(Stored items)

====

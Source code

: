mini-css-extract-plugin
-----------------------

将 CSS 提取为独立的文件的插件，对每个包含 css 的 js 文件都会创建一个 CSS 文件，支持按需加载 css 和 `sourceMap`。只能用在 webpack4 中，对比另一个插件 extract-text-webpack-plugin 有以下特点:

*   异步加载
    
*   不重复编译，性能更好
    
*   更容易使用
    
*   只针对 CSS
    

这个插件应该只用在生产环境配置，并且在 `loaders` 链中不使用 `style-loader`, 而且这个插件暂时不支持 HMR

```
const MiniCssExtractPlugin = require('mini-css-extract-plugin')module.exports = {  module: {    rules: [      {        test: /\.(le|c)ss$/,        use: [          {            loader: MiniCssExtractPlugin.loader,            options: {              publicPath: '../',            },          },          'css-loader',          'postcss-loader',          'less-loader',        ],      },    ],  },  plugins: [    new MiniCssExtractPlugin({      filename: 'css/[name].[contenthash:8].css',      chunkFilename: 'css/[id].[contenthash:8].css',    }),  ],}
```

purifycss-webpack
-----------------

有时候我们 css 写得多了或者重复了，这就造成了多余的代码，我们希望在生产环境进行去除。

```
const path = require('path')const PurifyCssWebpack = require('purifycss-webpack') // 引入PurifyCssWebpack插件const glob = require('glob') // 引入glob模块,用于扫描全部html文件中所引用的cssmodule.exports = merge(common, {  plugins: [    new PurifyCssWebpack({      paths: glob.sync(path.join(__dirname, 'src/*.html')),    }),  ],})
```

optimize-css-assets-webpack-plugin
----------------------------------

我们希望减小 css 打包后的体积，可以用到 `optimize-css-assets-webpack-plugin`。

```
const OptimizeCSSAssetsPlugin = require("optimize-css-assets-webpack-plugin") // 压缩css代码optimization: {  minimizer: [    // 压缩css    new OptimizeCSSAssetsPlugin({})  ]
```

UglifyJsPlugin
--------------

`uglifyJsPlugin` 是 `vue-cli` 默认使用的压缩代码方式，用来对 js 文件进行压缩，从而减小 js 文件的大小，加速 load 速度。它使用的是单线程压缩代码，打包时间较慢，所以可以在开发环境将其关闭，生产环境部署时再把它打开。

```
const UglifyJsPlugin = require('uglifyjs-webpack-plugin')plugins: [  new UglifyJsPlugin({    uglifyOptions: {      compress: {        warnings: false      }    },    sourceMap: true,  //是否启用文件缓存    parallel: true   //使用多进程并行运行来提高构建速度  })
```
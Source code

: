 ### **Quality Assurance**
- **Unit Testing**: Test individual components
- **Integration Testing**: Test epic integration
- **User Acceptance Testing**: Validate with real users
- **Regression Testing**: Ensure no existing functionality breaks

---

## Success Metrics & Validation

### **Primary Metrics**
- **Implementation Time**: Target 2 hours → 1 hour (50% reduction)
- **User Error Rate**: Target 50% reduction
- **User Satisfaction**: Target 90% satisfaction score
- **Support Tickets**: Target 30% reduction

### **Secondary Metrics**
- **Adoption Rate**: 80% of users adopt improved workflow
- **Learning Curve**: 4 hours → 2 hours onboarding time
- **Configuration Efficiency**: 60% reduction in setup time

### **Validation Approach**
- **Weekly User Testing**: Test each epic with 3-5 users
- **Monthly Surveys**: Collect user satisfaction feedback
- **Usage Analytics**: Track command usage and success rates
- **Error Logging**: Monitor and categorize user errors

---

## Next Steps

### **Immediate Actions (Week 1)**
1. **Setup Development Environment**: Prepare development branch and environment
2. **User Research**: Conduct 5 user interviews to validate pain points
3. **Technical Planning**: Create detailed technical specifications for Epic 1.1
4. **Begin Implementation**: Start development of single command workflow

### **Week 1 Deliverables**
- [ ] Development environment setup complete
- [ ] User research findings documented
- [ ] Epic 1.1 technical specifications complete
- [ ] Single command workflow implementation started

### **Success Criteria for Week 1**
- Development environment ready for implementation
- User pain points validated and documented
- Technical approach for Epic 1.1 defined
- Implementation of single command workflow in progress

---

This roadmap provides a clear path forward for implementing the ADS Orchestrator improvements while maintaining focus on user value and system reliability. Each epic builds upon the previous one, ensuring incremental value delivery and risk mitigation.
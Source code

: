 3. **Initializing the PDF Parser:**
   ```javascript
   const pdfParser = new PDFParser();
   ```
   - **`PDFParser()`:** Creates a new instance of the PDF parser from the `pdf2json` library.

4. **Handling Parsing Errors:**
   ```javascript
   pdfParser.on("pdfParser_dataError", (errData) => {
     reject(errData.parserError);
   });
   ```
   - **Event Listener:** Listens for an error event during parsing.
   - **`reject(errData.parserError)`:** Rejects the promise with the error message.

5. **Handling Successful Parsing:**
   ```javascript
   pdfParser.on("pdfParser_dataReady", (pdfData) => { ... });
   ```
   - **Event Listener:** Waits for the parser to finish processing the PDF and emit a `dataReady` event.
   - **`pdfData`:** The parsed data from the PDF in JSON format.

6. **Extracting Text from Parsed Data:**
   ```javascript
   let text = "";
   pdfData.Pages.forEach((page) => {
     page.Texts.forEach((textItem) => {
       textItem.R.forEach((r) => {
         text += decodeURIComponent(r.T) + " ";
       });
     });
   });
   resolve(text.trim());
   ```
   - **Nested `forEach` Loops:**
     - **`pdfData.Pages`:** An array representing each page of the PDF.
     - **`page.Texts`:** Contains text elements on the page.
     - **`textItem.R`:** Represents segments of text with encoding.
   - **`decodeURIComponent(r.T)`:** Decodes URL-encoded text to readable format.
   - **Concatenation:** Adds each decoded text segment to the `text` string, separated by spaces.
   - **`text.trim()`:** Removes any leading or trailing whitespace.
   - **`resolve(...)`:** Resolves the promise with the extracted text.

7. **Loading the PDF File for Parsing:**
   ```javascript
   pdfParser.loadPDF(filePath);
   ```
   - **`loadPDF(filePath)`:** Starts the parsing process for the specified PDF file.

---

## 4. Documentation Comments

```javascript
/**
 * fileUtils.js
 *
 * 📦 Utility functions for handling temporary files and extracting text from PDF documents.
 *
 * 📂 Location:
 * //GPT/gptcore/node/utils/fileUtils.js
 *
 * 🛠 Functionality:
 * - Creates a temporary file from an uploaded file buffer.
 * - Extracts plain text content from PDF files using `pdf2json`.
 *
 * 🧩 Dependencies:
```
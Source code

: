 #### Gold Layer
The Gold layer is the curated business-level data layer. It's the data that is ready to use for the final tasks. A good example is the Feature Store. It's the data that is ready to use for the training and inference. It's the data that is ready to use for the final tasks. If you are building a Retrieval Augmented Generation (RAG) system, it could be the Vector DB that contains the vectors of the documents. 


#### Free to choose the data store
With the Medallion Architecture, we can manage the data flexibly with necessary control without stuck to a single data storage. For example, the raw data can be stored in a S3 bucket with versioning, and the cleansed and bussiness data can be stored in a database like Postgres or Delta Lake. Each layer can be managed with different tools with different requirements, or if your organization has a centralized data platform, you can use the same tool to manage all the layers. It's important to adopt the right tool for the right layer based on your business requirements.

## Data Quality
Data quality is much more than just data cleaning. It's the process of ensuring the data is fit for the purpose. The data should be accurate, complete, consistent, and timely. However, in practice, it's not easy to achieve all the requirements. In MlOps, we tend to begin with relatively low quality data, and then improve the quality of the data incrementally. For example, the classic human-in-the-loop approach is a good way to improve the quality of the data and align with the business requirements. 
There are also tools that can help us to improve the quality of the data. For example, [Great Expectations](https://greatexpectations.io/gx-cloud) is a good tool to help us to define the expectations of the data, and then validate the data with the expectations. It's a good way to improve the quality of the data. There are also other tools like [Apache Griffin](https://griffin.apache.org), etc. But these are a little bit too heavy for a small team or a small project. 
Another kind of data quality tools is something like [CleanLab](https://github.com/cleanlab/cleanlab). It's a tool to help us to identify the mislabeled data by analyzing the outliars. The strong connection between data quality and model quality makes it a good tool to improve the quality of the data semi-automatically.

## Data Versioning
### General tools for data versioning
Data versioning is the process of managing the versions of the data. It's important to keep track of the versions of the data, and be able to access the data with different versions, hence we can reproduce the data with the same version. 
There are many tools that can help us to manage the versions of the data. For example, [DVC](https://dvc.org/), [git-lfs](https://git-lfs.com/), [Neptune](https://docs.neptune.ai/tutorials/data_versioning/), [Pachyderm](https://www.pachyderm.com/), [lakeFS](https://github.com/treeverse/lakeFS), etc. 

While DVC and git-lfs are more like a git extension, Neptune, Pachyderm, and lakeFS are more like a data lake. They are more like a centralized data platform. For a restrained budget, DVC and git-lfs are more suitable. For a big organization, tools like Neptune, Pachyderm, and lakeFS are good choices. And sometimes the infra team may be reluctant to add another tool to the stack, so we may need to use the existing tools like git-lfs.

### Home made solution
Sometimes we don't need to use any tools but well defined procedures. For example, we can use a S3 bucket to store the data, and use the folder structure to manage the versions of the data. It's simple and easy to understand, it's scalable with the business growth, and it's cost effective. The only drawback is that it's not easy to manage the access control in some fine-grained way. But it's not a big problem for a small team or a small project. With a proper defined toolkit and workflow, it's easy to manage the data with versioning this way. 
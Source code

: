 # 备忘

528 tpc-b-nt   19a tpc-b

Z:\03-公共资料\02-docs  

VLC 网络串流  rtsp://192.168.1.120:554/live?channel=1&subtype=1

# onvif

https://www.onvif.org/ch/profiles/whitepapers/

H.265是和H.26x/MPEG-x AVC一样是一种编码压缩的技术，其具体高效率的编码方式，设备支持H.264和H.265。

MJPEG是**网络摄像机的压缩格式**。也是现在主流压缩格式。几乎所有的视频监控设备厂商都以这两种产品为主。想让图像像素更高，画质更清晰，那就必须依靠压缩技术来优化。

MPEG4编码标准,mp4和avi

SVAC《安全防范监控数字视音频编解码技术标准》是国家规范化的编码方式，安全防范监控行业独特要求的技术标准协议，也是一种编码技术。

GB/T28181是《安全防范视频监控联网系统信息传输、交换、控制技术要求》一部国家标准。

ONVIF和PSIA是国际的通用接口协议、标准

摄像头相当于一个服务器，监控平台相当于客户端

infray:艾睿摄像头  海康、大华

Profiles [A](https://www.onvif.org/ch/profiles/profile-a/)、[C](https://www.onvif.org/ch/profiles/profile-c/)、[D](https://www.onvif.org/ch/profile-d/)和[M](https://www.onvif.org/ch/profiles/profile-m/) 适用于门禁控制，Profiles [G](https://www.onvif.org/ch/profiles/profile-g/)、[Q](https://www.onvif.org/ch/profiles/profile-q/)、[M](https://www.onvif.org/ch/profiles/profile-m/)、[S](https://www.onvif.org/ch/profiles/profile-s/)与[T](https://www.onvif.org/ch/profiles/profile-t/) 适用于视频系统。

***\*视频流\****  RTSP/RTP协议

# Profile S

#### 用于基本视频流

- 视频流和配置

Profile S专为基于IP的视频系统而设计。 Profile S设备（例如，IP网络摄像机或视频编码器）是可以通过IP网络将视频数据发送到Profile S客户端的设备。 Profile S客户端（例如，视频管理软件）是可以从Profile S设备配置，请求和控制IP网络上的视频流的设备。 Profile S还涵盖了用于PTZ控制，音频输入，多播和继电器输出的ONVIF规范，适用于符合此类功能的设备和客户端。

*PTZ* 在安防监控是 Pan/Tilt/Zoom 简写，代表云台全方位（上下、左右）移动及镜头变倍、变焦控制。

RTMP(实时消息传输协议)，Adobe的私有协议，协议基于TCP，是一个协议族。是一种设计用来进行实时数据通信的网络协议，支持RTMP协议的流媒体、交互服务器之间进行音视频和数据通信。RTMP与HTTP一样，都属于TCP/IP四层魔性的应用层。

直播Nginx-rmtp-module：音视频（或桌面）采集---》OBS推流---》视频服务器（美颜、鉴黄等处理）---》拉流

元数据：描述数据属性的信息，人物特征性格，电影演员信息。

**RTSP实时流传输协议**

====

WORK INSTRUCTIONS:
Where does the string "Event" appear in the records? Copy every line that holds it.

SOLUTION TO THIS PROBLEM:
   - **Event Listener:** Listens for an error event during parsing.
   - **Event Listener:** Waits for the parser to finish processing the PDF and emit a `dataReady` event.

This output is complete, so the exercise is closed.